(SUPPLIED RECORDS Opens)

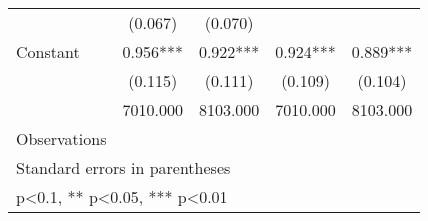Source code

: \begin{table}[htbp]
\begin{tabular}{l*{4}{c}}
                &  (0.067)   &  (0.070)   &            &            \\
Constant        &    0.956***&    0.922***&    0.924***&    0.889***\\
                &  (0.115)   &  (0.111)   &  (0.109)   &  (0.104)   \\
\midrule
\hspace{2mm}    & 7010.000   & 8103.000   & 7010.000   & 8103.000   \\
Observations    &            &            &            &            \\
\bottomrule
\multicolumn{5}{l}{\footnotesize Standard errors in parentheses}\\
\multicolumn{5}{l}{\footnotesize * p<0.1, ** p<0.05, *** p<0.01}\\
\end{tabular}
\end{table}
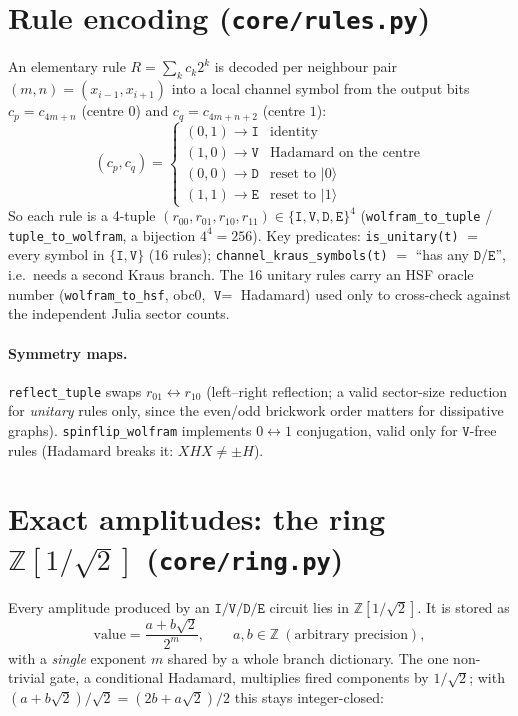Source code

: \documentclass[11pt]{article}
\newcommand{\rt}[1]{\texttt{#1}}
\newcommand{\pf}[1]{\texttt{#1}}          %
\newcommand{\fn}[1]{\texttt{#1}}          %
\providecommand{\ket}[1]{|#1\rangle}
\newcommand{\Zh}{\mathbb{Z}[1/\sqrt2]}
\begin{document}
\section{Rule encoding (\pf{core/rules.py})}
\label{sec:rules}
An elementary rule $R=\sum_k c_k 2^k$ is decoded per neighbour pair
$(m,n)=(x_{i-1},x_{i+1})$ into a local channel symbol from the output bits
$c_p=c_{4m+n}$ (centre $0$) and $c_q=c_{4m+n+2}$ (centre $1$):
\[
(c_p,c_q)=\begin{cases}
(0,1)\to\rt I & \text{identity}\\
(1,0)\to\rt V & \text{Hadamard on the centre}\\
(0,0)\to\rt D & \text{reset to }\ket0\\
(1,1)\to\rt E & \text{reset to }\ket1
\end{cases}
\]
So each rule is a 4-tuple $(r_{00},r_{01},r_{10},r_{11})\in\{\rt I,\rt V,\rt D,\rt E\}^4$
(\fn{wolfram\_to\_tuple} / \fn{tuple\_to\_wolfram}, a bijection $4^4=256$). Key
predicates: \fn{is\_unitary(t)} $=$ every symbol in $\{\rt I,\rt V\}$ (16 rules);
\fn{channel\_kraus\_symbols(t)} $=$ ``has any $\rt D$/$\rt E$'', i.e.\ needs a
second Kraus branch. The 16 unitary rules carry an HSF oracle number
(\fn{wolfram\_to\_hsf}, obc0, $\rt V=$ Hadamard) used only to cross-check against
the independent Julia sector counts.

\paragraph{Symmetry maps.} \fn{reflect\_tuple} swaps $r_{01}\leftrightarrow r_{10}$
(left--right reflection; a valid sector-size reduction for \emph{unitary} rules
only, since the even/odd brickwork order matters for dissipative graphs).
\fn{spinflip\_wolfram} implements $0\!\leftrightarrow\!1$ conjugation, valid only
for $\rt V$-free rules (Hadamard breaks it: $XHX\neq\pm H$).

\section{Exact amplitudes: the ring \texorpdfstring{$\Zh$}{Z[1/sqrt2]}
(\pf{core/ring.py})}
\label{sec:ring}
Every amplitude produced by an $\rt I/\rt V/\rt D/\rt E$ circuit lies in $\Zh$.
It is stored as
\[
\text{value}=\frac{a+b\sqrt2}{2^{m}},\qquad a,b\in\mathbb Z\ (\text{arbitrary
precision}),
\]
with a \emph{single} exponent $m$ shared by a whole branch dictionary. The one
non-trivial gate, a conditional Hadamard, multiplies fired components by
$1/\sqrt2$; with $(a+b\sqrt2)/\sqrt2=(2b+a\sqrt2)/2$ this stays integer-closed:
\end{document}
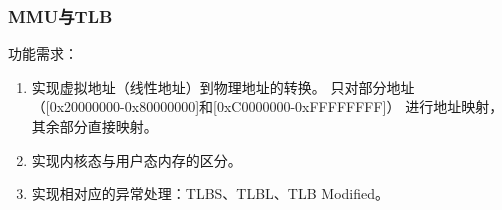         \subsubsection{MMU与TLB}
            功能需求：
            \begin{enumerate}
            \item
                实现虚拟地址（线性地址）到物理地址的转换。%
                只对部分地址%
                （[0x20000000-0x80000000]和[0xC0000000-0xFFFFFFFF]）%
                进行地址映射，其余部分直接映射。
            \item
                实现内核态与用户态内存的区分。
            \item
                实现相对应的异常处理：TLBS、TLBL、TLB Modified。
            \end{enumerate}


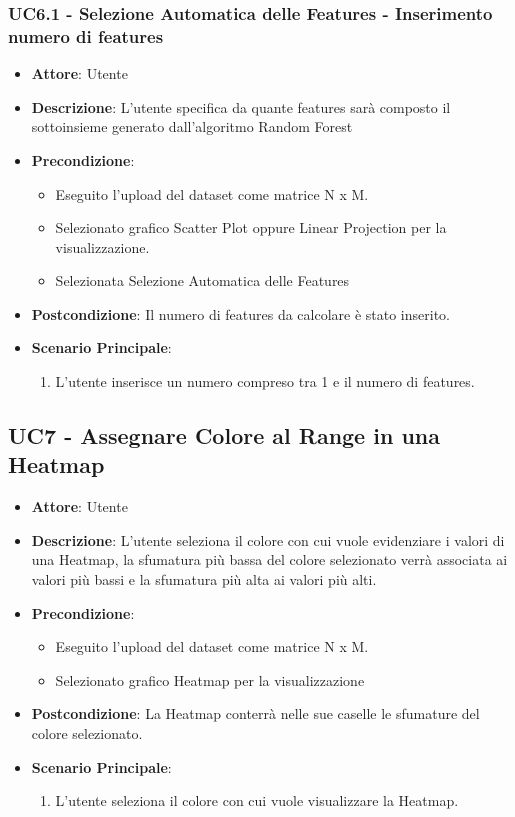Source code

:     \subsubsection{UC6.1 - Selezione Automatica delle Features - Inserimento numero di features}
    \label{uc6.1}
    \begin{itemize}
    \item \textbf{Attore}: Utente
    \item \textbf{Descrizione}: L'utente specifica da quante features sarà composto il sottoinsieme generato dall'algoritmo Random Forest  
    \item \textbf{Precondizione}: 
    \begin{itemize}
        \item Eseguito l'upload del dataset come matrice N x M.
        \item Selezionato grafico Scatter Plot oppure Linear Projection per la visualizzazione.
        \item Selezionata Selezione Automatica delle Features
    \end{itemize}  
    \item \textbf{Postcondizione}: Il numero di features da calcolare è stato inserito.
    \item \textbf{Scenario Principale}: 
    \begin{enumerate}
        \item L'utente inserisce un numero compreso tra 1 e il numero di features.
    \end{enumerate}  
    \end{itemize}
  
    
        \subsection{UC7 - Assegnare Colore al Range in una Heatmap}
    \begin{itemize}
    \item \textbf{Attore}: Utente
    \item \textbf{Descrizione}: L'utente seleziona il colore con cui vuole evidenziare i valori di una Heatmap, la sfumatura più bassa del colore selezionato verrà associata ai valori più bassi e la sfumatura più alta ai valori più alti.
    \item \textbf{Precondizione}: 
    \begin{itemize}
        \item Eseguito l'upload del dataset come matrice N x M.
        \item Selezionato grafico Heatmap per la visualizzazione
    \end{itemize}  
    \item \textbf{Postcondizione}: La Heatmap conterrà nelle sue caselle le sfumature del colore selezionato.
    \item \textbf{Scenario Principale}: 
    \begin{enumerate}
        \item L'utente seleziona il colore con cui vuole visualizzare la Heatmap.
    \end{enumerate}  
    \end{itemize}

(SUPPLIED RECORDS Closes)

**WORK REQUEST**
Word for word, repeat each line of the records, and leave every image out.

**TASK ANSWER**
Source code

: \begin{table}[htbp]
\begin{tabular}{l*{4}{c}}
                &  (0.067)   &  (0.070)   &            &            \\
Constant        &    0.956***&    0.922***&    0.924***&    0.889***\\
                &  (0.115)   &  (0.111)   &  (0.109)   &  (0.104)   \\
\midrule
\hspace{2mm}    & 7010.000   & 8103.000   & 7010.000   & 8103.000   \\
Observations    &            &            &            &            \\
\bottomrule
\multicolumn{5}{l}{\footnotesize Standard errors in parentheses}\\
\multicolumn{5}{l}{\footnotesize * p<0.1, ** p<0.05, *** p<0.01}\\
\end{tabular}
\end{table}
Source code

: \documentclass[11pt]{article}
\newcommand{\rt}[1]{\texttt{#1}}
\newcommand{\pf}[1]{\texttt{#1}}          %
\newcommand{\fn}[1]{\texttt{#1}}          %
\providecommand{\ket}[1]{|#1\rangle}
\newcommand{\Zh}{\mathbb{Z}[1/\sqrt2]}
\begin{document}
\section{Rule encoding (\pf{core/rules.py})}
\label{sec:rules}
An elementary rule $R=\sum_k c_k 2^k$ is decoded per neighbour pair
$(m,n)=(x_{i-1},x_{i+1})$ into a local channel symbol from the output bits
$c_p=c_{4m+n}$ (centre $0$) and $c_q=c_{4m+n+2}$ (centre $1$):
\[
(c_p,c_q)=\begin{cases}
(0,1)\to\rt I & \text{identity}\\
(1,0)\to\rt V & \text{Hadamard on the centre}\\
(0,0)\to\rt D & \text{reset to }\ket0\\
(1,1)\to\rt E & \text{reset to }\ket1
\end{cases}
\]
So each rule is a 4-tuple $(r_{00},r_{01},r_{10},r_{11})\in\{\rt I,\rt V,\rt D,\rt E\}^4$
(\fn{wolfram\_to\_tuple} / \fn{tuple\_to\_wolfram}, a bijection $4^4=256$). Key
predicates: \fn{is\_unitary(t)} $=$ every symbol in $\{\rt I,\rt V\}$ (16 rules);
\fn{channel\_kraus\_symbols(t)} $=$ ``has any $\rt D$/$\rt E$'', i.e.\ needs a
second Kraus branch. The 16 unitary rules carry an HSF oracle number
(\fn{wolfram\_to\_hsf}, obc0, $\rt V=$ Hadamard) used only to cross-check against
the independent Julia sector counts.

\paragraph{Symmetry maps.} \fn{reflect\_tuple} swaps $r_{01}\leftrightarrow r_{10}$
(left--right reflection; a valid sector-size reduction for \emph{unitary} rules
only, since the even/odd brickwork order matters for dissipative graphs).
\fn{spinflip\_wolfram} implements $0\!\leftrightarrow\!1$ conjugation, valid only
for $\rt V$-free rules (Hadamard breaks it: $XHX\neq\pm H$).

\section{Exact amplitudes: the ring \texorpdfstring{$\Zh$}{Z[1/sqrt2]}
(\pf{core/ring.py})}
\label{sec:ring}
Every amplitude produced by an $\rt I/\rt V/\rt D/\rt E$ circuit lies in $\Zh$.
It is stored as
\[
\text{value}=\frac{a+b\sqrt2}{2^{m}},\qquad a,b\in\mathbb Z\ (\text{arbitrary
precision}),
\]
with a \emph{single} exponent $m$ shared by a whole branch dictionary. The one
non-trivial gate, a conditional Hadamard, multiplies fired components by
$1/\sqrt2$; with $(a+b\sqrt2)/\sqrt2=(2b+a\sqrt2)/2$ this stays integer-closed:
\end{document}
         \subsubsection{MMU与TLB}
            功能需求：
            \begin{enumerate}
            \item
                实现虚拟地址（线性地址）到物理地址的转换。%
                只对部分地址%
                （[0x20000000-0x80000000]和[0xC0000000-0xFFFFFFFF]）%
                进行地址映射，其余部分直接映射。
            \item
                实现内核态与用户态内存的区分。
            \item
                实现相对应的异常处理：TLBS、TLBL、TLB Modified。
            \end{enumerate}


Source code

:     \subsubsection{UC6.1 - Selezione Automatica delle Features - Inserimento numero di features}
    \label{uc6.1}
    \begin{itemize}
    \item \textbf{Attore}: Utente
    \item \textbf{Descrizione}: L'utente specifica da quante features sarà composto il sottoinsieme generato dall'algoritmo Random Forest  
    \item \textbf{Precondizione}: 
    \begin{itemize}
        \item Eseguito l'upload del dataset come matrice N x M.
        \item Selezionato grafico Scatter Plot oppure Linear Projection per la visualizzazione.
        \item Selezionata Selezione Automatica delle Features
    \end{itemize}  
    \item \textbf{Postcondizione}: Il numero di features da calcolare è stato inserito.
    \item \textbf{Scenario Principale}: 
    \begin{enumerate}
        \item L'utente inserisce un numero compreso tra 1 e il numero di features.
    \end{enumerate}  
    \end{itemize}
  
    
        \subsection{UC7 - Assegnare Colore al Range in una Heatmap}
    \begin{itemize}
    \item \textbf{Attore}: Utente
    \item \textbf{Descrizione}: L'utente seleziona il colore con cui vuole evidenziare i valori di una Heatmap, la sfumatura più bassa del colore selezionato verrà associata ai valori più bassi e la sfumatura più alta ai valori più alti.
    \item \textbf{Precondizione}: 
    \begin{itemize}
        \item Eseguito l'upload del dataset come matrice N x M.
        \item Selezionato grafico Heatmap per la visualizzazione
    \end{itemize}  
    \item \textbf{Postcondizione}: La Heatmap conterrà nelle sue caselle le sfumature del colore selezionato.
    \item \textbf{Scenario Principale}: 
    \begin{enumerate}
        \item L'utente seleziona il colore con cui vuole visualizzare la Heatmap.
    \end{enumerate}  
    \end{itemize}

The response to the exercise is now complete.